• WHAT THE TASK ASKS:
Which lines in the records below contain the word "right"? Copy each of them.

• PROVIDED RECORDS:
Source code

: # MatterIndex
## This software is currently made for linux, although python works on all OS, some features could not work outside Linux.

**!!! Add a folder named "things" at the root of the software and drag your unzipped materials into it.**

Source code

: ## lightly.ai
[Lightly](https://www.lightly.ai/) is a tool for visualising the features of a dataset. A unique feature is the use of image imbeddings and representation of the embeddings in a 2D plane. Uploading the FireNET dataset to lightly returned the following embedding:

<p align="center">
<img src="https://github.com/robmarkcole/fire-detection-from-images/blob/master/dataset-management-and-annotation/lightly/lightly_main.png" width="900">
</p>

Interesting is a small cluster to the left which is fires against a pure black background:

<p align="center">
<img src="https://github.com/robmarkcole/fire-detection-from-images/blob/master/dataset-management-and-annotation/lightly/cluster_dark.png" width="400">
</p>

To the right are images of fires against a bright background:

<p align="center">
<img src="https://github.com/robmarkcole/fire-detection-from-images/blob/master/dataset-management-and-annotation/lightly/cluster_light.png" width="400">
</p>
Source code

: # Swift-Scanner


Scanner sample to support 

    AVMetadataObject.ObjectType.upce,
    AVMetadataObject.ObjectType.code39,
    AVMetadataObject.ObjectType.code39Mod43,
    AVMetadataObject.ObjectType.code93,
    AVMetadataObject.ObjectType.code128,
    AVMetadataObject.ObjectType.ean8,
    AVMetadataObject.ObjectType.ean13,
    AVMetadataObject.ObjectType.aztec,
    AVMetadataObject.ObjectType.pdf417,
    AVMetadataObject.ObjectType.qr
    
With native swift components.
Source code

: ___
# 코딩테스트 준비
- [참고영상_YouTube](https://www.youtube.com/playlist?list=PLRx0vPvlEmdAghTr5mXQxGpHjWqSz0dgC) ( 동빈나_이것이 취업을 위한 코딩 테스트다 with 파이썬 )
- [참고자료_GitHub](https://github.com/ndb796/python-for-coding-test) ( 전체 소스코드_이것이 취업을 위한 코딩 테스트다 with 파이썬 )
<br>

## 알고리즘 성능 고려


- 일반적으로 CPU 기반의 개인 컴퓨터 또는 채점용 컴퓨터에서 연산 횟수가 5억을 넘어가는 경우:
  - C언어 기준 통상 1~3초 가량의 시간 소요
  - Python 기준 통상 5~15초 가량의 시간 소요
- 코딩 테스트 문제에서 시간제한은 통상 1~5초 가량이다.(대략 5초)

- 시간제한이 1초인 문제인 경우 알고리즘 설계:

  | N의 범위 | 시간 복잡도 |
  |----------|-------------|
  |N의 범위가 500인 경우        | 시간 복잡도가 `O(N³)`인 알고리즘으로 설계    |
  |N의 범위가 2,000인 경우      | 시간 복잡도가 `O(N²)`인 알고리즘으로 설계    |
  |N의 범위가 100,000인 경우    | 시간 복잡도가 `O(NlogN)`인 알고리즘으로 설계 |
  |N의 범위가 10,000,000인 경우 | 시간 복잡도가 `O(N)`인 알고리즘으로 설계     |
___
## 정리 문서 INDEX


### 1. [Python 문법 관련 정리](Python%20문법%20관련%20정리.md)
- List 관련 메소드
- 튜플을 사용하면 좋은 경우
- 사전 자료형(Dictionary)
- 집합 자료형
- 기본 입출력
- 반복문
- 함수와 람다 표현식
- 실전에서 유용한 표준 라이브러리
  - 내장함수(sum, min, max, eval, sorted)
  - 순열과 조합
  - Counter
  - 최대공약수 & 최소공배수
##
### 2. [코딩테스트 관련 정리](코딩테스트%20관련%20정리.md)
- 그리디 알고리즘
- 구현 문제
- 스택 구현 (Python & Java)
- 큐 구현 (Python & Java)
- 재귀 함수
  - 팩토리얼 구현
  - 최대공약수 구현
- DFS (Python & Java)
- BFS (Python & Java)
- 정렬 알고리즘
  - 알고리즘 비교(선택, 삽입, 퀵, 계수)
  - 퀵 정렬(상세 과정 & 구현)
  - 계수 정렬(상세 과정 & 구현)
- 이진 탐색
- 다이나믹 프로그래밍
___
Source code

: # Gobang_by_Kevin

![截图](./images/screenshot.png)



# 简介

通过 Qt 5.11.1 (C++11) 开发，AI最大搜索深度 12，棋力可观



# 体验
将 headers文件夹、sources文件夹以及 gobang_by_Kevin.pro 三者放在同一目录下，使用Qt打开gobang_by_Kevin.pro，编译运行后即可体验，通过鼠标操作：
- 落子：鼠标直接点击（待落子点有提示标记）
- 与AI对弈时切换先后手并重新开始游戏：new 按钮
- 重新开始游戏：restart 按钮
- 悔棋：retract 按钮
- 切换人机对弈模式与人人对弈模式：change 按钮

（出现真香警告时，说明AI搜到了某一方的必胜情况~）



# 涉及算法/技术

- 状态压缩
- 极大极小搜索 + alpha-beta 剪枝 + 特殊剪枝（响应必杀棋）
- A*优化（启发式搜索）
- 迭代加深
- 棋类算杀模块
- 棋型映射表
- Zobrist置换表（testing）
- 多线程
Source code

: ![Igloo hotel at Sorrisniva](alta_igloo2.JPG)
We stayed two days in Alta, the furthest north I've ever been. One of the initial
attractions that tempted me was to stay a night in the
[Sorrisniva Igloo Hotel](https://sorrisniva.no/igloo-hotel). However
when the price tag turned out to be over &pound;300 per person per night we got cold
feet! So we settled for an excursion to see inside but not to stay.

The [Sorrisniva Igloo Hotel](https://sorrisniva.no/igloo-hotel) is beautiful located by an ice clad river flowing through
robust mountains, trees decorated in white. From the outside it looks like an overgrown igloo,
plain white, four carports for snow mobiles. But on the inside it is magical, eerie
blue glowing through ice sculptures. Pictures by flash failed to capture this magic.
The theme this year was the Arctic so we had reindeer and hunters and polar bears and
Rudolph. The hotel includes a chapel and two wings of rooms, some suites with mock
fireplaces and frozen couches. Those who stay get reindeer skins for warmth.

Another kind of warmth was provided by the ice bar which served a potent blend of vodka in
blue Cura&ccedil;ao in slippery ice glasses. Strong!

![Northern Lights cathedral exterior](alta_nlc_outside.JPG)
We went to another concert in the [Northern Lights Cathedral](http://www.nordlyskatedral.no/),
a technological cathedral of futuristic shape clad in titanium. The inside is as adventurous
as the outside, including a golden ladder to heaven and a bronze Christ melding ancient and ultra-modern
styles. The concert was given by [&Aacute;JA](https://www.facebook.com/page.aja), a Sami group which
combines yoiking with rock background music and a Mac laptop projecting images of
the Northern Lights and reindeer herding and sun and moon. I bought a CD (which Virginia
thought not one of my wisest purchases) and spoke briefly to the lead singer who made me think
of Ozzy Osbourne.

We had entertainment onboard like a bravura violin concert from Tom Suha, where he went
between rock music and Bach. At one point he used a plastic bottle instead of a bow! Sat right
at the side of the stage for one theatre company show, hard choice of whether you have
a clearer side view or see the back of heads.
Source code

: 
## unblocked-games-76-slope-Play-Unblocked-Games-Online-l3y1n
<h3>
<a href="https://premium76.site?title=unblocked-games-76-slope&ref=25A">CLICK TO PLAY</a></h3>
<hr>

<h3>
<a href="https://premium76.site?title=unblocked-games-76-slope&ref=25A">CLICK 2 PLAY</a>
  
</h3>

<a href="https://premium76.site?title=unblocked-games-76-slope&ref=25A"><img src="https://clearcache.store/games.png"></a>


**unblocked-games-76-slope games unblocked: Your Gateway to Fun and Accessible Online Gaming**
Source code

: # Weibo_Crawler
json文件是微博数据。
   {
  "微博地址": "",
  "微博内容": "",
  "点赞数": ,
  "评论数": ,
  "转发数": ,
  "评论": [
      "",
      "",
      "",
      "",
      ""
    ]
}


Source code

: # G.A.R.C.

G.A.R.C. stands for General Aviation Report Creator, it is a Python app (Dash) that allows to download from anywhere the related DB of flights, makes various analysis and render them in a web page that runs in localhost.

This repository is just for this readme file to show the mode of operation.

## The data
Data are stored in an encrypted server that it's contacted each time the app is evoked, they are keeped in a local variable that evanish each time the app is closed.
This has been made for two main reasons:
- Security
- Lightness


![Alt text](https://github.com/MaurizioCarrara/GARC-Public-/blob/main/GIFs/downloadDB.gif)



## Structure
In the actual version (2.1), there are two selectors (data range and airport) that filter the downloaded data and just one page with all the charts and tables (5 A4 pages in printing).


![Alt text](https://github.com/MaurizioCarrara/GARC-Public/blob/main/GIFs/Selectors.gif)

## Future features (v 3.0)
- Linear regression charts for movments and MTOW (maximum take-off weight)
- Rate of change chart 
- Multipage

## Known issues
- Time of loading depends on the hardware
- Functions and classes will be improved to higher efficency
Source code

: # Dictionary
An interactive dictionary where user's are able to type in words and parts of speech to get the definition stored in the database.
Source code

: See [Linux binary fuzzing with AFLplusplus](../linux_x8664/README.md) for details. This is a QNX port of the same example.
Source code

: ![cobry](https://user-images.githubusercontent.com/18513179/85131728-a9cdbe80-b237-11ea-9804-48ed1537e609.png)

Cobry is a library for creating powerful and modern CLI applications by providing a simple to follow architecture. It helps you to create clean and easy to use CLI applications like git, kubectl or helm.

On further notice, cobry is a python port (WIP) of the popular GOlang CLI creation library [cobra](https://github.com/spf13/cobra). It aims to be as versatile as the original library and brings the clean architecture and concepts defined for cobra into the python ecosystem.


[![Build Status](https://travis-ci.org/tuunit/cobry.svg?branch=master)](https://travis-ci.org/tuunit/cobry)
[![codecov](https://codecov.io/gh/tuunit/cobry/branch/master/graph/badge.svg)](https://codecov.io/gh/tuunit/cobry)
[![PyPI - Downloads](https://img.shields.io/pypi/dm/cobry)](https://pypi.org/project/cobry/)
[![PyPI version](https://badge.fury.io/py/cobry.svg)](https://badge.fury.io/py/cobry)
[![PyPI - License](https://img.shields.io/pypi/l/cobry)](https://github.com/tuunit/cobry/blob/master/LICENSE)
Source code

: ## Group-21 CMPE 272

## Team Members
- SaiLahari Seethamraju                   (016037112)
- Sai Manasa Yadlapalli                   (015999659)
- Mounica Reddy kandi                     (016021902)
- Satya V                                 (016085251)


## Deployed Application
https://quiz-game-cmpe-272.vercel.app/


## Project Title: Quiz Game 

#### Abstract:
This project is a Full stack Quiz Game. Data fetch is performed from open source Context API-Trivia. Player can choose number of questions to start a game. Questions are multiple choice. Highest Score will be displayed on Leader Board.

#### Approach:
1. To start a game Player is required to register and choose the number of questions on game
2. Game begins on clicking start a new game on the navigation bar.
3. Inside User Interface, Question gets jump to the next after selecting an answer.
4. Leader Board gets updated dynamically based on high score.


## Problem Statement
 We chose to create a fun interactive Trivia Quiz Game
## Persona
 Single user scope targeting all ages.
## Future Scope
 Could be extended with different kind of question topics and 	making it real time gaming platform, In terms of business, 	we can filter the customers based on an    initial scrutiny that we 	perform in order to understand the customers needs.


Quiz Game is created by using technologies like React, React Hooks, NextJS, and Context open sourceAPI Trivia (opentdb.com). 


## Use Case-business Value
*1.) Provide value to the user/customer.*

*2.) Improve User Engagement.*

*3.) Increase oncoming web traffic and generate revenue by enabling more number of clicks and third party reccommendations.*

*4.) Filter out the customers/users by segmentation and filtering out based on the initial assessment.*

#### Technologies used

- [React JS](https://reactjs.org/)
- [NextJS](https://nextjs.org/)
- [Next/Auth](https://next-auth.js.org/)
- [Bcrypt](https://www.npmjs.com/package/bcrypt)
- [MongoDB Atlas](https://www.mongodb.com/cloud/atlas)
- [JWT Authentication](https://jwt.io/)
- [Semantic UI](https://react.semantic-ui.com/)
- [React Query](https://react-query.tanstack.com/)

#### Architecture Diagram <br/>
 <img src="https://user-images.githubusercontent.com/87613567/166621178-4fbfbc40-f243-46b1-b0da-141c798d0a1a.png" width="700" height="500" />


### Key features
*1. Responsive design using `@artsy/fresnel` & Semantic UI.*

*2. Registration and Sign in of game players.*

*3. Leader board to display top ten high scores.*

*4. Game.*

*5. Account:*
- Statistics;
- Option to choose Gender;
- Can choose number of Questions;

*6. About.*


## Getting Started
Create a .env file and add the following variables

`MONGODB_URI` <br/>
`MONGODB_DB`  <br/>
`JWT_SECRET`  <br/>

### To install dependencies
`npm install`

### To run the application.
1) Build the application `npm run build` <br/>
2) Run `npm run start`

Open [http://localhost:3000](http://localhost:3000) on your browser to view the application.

• REPLY TO THE TASK:
To the right are images of fires against a bright background:
between rock music and Bach. At one point he used a plastic bottle instead of a bow! Sat right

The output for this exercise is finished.